------ Extracted data ------
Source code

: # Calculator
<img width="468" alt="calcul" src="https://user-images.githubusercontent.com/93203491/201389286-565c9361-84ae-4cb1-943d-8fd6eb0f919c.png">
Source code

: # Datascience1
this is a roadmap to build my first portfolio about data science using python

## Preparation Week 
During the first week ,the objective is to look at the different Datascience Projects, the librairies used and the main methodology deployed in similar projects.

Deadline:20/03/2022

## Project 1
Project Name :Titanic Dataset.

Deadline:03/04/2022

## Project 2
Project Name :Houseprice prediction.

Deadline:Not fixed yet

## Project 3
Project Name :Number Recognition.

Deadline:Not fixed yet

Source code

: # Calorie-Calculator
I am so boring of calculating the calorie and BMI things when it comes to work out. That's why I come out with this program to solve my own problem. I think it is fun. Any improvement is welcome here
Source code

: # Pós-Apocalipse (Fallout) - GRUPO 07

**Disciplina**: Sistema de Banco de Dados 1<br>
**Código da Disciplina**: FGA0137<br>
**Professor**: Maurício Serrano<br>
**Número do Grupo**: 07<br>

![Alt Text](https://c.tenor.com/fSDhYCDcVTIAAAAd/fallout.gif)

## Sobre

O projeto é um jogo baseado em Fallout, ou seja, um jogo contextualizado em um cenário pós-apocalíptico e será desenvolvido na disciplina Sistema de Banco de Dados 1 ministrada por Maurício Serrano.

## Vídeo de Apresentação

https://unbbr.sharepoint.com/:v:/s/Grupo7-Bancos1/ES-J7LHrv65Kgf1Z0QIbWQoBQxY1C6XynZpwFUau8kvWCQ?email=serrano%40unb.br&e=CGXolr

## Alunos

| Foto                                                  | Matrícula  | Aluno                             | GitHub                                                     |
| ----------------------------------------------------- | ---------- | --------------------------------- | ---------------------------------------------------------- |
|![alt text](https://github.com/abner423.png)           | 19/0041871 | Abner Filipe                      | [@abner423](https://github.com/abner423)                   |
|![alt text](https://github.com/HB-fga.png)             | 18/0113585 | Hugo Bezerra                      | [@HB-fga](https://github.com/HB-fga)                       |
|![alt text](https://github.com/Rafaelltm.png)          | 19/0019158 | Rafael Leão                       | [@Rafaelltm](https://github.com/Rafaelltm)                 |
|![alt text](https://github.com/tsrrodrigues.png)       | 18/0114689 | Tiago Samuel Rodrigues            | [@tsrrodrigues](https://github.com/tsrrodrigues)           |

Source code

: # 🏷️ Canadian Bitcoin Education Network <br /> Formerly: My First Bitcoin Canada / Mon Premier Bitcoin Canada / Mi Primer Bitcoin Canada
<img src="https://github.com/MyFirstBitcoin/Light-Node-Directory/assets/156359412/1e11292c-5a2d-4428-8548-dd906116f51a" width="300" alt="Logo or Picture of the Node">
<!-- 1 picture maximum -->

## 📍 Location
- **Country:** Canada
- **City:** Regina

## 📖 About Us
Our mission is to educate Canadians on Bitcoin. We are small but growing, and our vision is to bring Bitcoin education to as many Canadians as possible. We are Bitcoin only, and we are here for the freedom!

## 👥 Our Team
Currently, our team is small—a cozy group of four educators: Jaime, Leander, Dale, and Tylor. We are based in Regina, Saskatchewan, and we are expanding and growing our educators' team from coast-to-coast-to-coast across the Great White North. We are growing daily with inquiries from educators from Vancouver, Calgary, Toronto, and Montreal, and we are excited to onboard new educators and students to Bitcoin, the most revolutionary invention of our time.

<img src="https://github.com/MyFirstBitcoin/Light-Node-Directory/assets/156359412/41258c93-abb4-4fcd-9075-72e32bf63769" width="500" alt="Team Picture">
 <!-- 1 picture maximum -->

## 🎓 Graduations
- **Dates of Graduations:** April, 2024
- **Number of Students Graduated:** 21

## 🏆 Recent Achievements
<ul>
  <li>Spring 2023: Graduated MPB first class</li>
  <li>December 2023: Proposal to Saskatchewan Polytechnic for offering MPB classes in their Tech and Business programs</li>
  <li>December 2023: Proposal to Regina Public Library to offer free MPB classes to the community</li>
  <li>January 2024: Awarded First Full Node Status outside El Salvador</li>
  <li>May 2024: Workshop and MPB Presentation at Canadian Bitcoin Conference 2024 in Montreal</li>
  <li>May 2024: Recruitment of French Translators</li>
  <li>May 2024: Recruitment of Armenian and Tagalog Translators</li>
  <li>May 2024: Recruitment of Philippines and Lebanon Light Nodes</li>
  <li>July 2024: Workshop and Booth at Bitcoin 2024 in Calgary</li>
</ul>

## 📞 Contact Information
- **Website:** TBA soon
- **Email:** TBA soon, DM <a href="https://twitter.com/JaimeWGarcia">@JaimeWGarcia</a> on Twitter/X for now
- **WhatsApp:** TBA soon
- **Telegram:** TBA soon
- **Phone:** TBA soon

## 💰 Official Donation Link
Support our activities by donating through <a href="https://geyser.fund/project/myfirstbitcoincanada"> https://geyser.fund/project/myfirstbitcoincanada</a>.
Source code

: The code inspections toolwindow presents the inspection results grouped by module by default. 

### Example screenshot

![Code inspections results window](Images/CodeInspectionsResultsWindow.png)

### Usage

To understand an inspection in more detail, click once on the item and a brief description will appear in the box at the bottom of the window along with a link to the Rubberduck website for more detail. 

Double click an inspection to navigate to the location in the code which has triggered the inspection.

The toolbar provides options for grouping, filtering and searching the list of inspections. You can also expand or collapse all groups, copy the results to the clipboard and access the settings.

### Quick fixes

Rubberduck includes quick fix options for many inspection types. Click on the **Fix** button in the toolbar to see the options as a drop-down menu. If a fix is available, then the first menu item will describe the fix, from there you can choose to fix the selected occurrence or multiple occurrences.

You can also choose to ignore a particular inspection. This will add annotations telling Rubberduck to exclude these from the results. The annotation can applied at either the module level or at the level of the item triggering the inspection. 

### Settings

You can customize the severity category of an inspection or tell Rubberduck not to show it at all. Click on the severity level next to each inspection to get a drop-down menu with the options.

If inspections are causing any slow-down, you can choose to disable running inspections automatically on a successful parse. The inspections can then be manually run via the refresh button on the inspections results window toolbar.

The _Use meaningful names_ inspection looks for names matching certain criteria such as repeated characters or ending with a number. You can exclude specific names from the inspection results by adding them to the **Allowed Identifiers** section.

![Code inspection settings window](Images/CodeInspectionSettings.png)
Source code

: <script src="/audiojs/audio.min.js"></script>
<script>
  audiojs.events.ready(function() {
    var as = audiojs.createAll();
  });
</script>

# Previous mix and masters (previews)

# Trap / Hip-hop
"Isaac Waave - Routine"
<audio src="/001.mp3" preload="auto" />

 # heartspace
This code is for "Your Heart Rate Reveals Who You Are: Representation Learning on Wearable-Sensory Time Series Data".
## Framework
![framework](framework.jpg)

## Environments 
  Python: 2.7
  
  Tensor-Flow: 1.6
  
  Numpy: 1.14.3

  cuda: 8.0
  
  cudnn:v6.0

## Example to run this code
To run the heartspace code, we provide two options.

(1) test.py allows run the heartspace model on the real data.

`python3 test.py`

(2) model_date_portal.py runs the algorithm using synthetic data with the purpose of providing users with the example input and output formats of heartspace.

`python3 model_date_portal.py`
------
* [How to complete this task]:
Through the line that contains "During the first", copy the material above exactly, beginning at its first line and including nothing more.

* [Solution for this task]:
Source code

: # Calculator
<img width="468" alt="calcul" src="https://user-images.githubusercontent.com/93203491/201389286-565c9361-84ae-4cb1-943d-8fd6eb0f919c.png">
Source code

: # Datascience1
this is a roadmap to build my first portfolio about data science using python

## Preparation Week 
During the first week ,the objective is to look at the different Datascience Projects, the librairies used and the main methodology deployed in similar projects.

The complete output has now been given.